### [DATASET]
Segment Open

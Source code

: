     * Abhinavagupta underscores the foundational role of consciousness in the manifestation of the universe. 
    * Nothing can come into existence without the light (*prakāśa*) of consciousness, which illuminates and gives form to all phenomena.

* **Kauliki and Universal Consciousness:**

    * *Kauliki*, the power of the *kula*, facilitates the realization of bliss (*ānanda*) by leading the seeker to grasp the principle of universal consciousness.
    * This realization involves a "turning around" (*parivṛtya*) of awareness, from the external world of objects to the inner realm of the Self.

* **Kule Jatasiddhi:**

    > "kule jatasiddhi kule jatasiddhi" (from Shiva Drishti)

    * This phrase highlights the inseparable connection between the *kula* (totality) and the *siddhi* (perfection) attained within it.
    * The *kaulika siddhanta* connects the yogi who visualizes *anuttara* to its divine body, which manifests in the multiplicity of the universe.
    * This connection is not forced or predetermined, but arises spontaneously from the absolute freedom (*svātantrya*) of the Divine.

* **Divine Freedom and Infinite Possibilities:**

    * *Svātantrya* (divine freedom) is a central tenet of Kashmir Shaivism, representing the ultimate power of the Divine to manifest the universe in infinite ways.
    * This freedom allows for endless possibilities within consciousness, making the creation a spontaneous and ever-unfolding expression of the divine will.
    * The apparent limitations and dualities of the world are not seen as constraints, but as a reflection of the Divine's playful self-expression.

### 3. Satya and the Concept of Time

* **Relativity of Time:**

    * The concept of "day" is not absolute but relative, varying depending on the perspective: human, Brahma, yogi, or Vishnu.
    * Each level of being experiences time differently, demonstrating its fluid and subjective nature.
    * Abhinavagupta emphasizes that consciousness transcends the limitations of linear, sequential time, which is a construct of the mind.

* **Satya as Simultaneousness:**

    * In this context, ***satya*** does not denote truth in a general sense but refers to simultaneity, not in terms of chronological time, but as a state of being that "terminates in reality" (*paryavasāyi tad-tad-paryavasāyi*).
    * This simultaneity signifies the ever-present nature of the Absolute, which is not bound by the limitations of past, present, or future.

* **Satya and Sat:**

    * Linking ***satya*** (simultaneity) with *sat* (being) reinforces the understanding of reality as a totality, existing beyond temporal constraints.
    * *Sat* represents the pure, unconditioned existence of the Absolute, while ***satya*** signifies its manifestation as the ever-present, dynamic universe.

Segment Closed

### [WHAT NEEDS TO BE DONE]
Beginning with the line containing "to all phenomena." and ending with the line containing "present, or future.", extract those lines exactly from the listing above, and only those.

### [TASK RESPONSE]
    * Nothing can come into existence without the light (*prakāśa*) of consciousness, which illuminates and gives form to all phenomena.

* **Kauliki and Universal Consciousness:**

    * *Kauliki*, the power of the *kula*, facilitates the realization of bliss (*ānanda*) by leading the seeker to grasp the principle of universal consciousness.
    * This realization involves a "turning around" (*parivṛtya*) of awareness, from the external world of objects to the inner realm of the Self.

* **Kule Jatasiddhi:**

    > "kule jatasiddhi kule jatasiddhi" (from Shiva Drishti)

    * This phrase highlights the inseparable connection between the *kula* (totality) and the *siddhi* (perfection) attained within it.
    * The *kaulika siddhanta* connects the yogi who visualizes *anuttara* to its divine body, which manifests in the multiplicity of the universe.
    * This connection is not forced or predetermined, but arises spontaneously from the absolute freedom (*svātantrya*) of the Divine.

* **Divine Freedom and Infinite Possibilities:**

    * *Svātantrya* (divine freedom) is a central tenet of Kashmir Shaivism, representing the ultimate power of the Divine to manifest the universe in infinite ways.
    * This freedom allows for endless possibilities within consciousness, making the creation a spontaneous and ever-unfolding expression of the divine will.
    * The apparent limitations and dualities of the world are not seen as constraints, but as a reflection of the Divine's playful self-expression.

### 3. Satya and the Concept of Time

* **Relativity of Time:**

    * The concept of "day" is not absolute but relative, varying depending on the perspective: human, Brahma, yogi, or Vishnu.
    * Each level of being experiences time differently, demonstrating its fluid and subjective nature.
    * Abhinavagupta emphasizes that consciousness transcends the limitations of linear, sequential time, which is a construct of the mind.

* **Satya as Simultaneousness:**

    * In this context, ***satya*** does not denote truth in a general sense but refers to simultaneity, not in terms of chronological time, but as a state of being that "terminates in reality" (*paryavasāyi tad-tad-paryavasāyi*).
    * This simultaneity signifies the ever-present nature of the Absolute, which is not bound by the limitations of past, present, or future.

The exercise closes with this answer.